As evidence of its commitment to establish the UK as a center for excellence in filmmaking, Britain boasts over 100 film studios, nearly 5,000 film production companies, 2,500 post-production companies and has four of the world's largest visual effects firms based in Soho, London. British film studios and crews are first- class, its post-production services are groundbreaking and its actors are in constant demand. UK Film Tax Relief is one of the most generous, consistent and well-functioning in the industry and is set to continue.

The GREAT campaign invites the world to take a fresh look at everything Britain has to offer that make it a GREAT place to visit, study, work, invest and do business. The Campaign is built around key pillars of British excellence: Creativity, Technology and Innovation, Entrepreneurship, Knowledge, Green, Music, Sport, Shopping, Heritage and Countryside.

The British Film Commission (BFC) is the national body in charge of attracting, encouraging and supporting the production of international feature films in the UK. With offices in the UK and the US, the BFC provides free professional advice to help make productions in the UK a reality. The British Film Commission is managed by Film London through a public/private partnership which is funded by the Department for Culture, Media and Sport through the BFI.

VisitBritain, the national tourist board for England, Scotland and Wales, is responsible for inspiring the world to explore Britain and for developing the UK's visitor economy.

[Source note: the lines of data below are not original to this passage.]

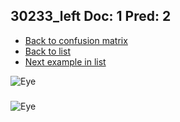 ## 30233_left Doc: 1 Pred: 2
- [Back to confusion matrix](https://github.com/juliandewit/kaggle_retinopathy/blob/master/matrix.md)
- [Back to list](https://github.com/juliandewit/kaggle_retinopathy/blob/master/lists/12/list.md)
- [Next example in list](https://github.com/juliandewit/kaggle_retinopathy/blob/master/lists/12/30/30398_right.md)

![Eye](https://retinopaty.blob.core.windows.net/size1024/30233_left_1.jpeg)

### 

![Eye]()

Britain's rich heritage and culture, along with its film expertise all combine to make the UK an ideal location for filming, something which has been drawing film-makers to Britain for years. Research shows that film locations can be a major draw for overseas tourists. VisitBritain research shows that just under half of potential visitors to Britain want to visit places they have seen featured in films or TV. The research also suggests that, following the release of Robin Hood, visitors to Nottingham rose 5.5%; while Alnwick Castle, the location used for Hogwarts School in Harry Potter, experienced a 230% increase in visitors and £9m in spend due to the Potter effect.